One first important epidemiological finding is the high prevalence of multimorbidity in the SHARE study. Multimorbidity affected more than one out of three people; even if the prevalence of multimorbidity was higher in older people (more than half of participants over 75 years reported multimorbidity), it is important to recognise that in people between 50 and 55 years, a considerable proportion of people had two or more chronic medical conditions. We believe that these findings are important since they clearly indicate that multimorbidity is not only a geriatric condition, confirming findings of other studies [20, 21]. Moreover, we have reported that the association between multimorbidity and dementia was stronger in younger than in older age groups. Considering the reported trend of increased burden of several chronic conditions in the adult population in different countries, the strong determinant for this issue raises special concern condition [22]. We can hypothesise that for older people, the follow-up period is too short for reaching the outcome of interest or that participants with multimorbidity could have died before having the diagnosis of dementia. Moreover, we can also propose that a longer exposure to multimorbidity can increase the risk of dementia than a lesser exposure indicating a likely time-dependent association. At the same time, we cannot exclude that the SHARE study prevalently includes older people; therefore, younger participants may be underrepresented.
The evidence regarding the possible association between multimorbidity and dementia is mainly based on several large cross-sectional studies, which have mainly reported that multimorbidity prevalence was extremely high in people with dementia compared to their counterparts [13]. However, cross-sectional studies may suffer from reverse causality, where dementia leads to higher presence for multimorbidity. On the contrary, only limited research of longitudinal design is available on multimorbidity as potential risk factor for dementia. Specifically, one study reported that, among 2,478 older adults living in Sweden with a mean age of 75 years, over a mean follow-up of 8.4 years, multimorbidity (in particular neuropsychiatric, cardiovascular and sensory impairment/cancer) was associated with a higher incidence of dementia [14]. Another large North American study conducted among 2,176 older adults followed up for 4 years showed a significant association between multimorbidity at baseline and the risk of incident mild cognitive impairment/dementia [23]. Finally, another large epidemiological study conducted in the context of the Whitehall II study and involving more than 10,000 participants with a follow-up of 30 years indicated that multimorbidity, particularly when onset was in midlife, had a robust association with the risk of dementia [15].
In the overall sample, some known cardiovascular risk factors (such as high cholesterol levels and diabetes), stroke and osteoporosis increased the risk of dementia The epidemiological evidence provided by our findings is supported by other works. For example, cardiac and metabolic conditions present in midlife, rather than at older ages, may be more likely to increase the risk of dementia [24, 25]. Similarly, depression and other medical conditions may increase the risk of dementia, when considered singularly [26, 27]. Finally, as also reported by other investigations, Parkinson’s disease probably has the strongest association with future dementia [15, 28, 29]. These findings support the idea that this specific condition, among all investigated, raised the risk of dementia, indicating the need of frequently assessing cognitive profile in patients with Parkinson’s disease. Moreover, by promoting education, social networking and support, lifestyle and leisure activities, a cognitive reserve can be constituted to prevent the occurrence of neuropathological changes, as dementia [30].

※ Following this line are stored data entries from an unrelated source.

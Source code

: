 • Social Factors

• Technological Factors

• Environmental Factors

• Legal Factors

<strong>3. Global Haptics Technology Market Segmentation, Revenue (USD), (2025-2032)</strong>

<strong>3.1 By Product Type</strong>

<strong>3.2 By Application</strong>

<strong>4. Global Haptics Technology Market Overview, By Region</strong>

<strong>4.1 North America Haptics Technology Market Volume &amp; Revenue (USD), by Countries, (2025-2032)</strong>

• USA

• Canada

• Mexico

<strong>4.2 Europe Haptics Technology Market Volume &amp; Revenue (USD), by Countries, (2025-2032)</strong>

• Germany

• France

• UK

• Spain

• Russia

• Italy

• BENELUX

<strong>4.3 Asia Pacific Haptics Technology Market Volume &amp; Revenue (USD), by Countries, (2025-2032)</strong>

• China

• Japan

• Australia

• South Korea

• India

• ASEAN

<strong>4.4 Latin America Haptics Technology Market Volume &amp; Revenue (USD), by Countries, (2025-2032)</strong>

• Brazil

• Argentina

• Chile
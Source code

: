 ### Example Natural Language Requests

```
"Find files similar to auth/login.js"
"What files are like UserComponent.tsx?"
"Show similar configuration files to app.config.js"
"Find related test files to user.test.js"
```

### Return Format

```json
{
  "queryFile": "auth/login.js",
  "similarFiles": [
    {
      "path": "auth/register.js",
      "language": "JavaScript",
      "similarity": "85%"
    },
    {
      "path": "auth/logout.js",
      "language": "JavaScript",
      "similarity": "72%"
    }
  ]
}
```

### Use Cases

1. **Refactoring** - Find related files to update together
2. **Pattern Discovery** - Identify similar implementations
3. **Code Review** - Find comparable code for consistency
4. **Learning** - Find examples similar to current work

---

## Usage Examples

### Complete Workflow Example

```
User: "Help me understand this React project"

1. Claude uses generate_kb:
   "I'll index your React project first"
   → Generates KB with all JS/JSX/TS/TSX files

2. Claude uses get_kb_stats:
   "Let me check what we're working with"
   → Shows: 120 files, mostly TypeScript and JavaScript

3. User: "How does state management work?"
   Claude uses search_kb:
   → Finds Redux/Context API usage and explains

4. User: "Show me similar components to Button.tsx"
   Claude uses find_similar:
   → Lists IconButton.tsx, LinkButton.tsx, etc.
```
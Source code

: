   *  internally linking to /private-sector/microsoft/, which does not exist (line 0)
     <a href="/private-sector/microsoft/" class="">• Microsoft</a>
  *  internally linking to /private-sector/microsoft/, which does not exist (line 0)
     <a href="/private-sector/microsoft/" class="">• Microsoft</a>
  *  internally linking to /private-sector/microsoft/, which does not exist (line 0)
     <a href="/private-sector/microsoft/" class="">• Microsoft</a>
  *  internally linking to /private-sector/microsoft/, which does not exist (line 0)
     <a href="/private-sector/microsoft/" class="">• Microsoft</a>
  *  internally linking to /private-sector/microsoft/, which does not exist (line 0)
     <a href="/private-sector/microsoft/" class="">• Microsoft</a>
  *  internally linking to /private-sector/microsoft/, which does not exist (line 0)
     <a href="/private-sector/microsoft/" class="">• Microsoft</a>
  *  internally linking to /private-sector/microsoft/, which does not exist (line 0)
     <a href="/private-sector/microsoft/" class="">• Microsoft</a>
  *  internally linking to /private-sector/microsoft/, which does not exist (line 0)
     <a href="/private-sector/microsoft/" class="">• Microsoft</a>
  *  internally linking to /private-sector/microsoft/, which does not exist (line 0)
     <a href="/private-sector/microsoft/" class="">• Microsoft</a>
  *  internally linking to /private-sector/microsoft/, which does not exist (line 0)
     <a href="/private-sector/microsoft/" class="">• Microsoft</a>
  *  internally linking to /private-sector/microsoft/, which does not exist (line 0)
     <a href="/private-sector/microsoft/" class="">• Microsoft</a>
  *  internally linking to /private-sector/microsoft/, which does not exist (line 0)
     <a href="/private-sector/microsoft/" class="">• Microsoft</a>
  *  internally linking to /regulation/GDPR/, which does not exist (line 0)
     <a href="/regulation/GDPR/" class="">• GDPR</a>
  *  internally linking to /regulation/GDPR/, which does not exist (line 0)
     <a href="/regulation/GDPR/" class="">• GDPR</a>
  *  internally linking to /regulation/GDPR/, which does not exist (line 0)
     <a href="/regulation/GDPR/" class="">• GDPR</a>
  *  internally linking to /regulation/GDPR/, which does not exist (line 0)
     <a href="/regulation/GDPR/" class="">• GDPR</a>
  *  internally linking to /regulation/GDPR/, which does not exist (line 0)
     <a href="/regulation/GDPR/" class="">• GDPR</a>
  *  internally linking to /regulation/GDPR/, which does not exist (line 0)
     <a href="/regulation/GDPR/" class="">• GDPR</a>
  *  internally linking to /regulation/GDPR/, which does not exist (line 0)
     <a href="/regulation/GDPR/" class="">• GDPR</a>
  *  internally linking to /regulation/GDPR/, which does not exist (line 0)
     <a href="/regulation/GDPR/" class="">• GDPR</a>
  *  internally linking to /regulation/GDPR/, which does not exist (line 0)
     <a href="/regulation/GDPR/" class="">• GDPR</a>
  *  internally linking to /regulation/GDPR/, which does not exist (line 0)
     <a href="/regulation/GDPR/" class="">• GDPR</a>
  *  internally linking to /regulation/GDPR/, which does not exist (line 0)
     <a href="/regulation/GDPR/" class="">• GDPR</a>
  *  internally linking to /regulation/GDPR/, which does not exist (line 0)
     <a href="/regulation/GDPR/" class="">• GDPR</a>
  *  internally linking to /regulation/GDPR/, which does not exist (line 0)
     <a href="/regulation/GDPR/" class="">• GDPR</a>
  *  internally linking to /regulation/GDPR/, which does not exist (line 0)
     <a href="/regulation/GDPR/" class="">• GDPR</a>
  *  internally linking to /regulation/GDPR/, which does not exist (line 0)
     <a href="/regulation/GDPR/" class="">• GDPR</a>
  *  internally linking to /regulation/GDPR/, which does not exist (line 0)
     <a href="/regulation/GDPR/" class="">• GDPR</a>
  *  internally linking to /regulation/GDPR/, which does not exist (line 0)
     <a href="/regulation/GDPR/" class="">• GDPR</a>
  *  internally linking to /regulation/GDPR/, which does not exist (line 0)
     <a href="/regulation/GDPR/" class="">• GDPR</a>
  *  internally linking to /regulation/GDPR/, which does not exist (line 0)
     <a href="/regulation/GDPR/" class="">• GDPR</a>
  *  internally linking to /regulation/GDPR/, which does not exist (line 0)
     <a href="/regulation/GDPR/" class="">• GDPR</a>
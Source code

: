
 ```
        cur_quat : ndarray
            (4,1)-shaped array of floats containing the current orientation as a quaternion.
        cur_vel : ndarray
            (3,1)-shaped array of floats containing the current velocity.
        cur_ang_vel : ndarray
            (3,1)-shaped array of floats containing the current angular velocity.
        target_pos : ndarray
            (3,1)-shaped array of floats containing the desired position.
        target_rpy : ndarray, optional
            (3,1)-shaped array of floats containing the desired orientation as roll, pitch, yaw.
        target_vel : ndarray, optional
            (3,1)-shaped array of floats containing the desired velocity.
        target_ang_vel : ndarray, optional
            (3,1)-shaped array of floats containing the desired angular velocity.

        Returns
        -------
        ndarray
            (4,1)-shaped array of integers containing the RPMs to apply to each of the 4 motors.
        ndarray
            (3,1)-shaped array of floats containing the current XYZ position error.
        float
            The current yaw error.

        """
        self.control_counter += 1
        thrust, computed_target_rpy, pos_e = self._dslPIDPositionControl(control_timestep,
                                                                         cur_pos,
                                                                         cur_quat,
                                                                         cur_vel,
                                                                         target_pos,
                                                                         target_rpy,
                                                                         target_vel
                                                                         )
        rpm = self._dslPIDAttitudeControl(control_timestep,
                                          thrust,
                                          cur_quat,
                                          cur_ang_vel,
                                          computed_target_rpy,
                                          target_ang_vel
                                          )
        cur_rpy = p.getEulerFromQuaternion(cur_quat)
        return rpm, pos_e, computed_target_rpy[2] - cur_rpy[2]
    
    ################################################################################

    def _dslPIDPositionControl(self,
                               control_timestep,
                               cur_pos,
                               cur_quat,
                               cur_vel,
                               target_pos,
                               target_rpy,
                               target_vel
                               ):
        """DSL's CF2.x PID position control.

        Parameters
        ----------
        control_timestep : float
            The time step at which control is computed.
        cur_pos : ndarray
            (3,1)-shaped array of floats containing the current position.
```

However, it is likely that multimorbidity may have specific cumulative effects of clustering of chronic diseases, eventually accelerating cognitive decline, leading to dementia, and it has been suggested that the cumulative effect of diseases rather than specific combinations leads to the association with dementia [31]. These findings may indicate that common pathogenetic mechanisms can justify our findings. For example, inflammation is a risk factor for several medical conditions in older people, including dementia [32]. Another important factor could be the number and type of drugs taken in case of multimorbidity that seem to significantly affect cognition in older people [23]. Finally, it was reported that a faster accumulation of chronic conditions was associated with greater cognitive decline [33]. In this sense, multimorbidity may reflect an age-related multisystem failure that is associated with [34] or mediated by cognitive issues [35]. Of importance, one previous study found that several health problems are associated with an increased risk for dementia when combined and not taken singularly [31]. Unfortunately, we were not able to investigate the role of these factors in moderating our findings since data were not available in the SHARE study at the baseline evaluation.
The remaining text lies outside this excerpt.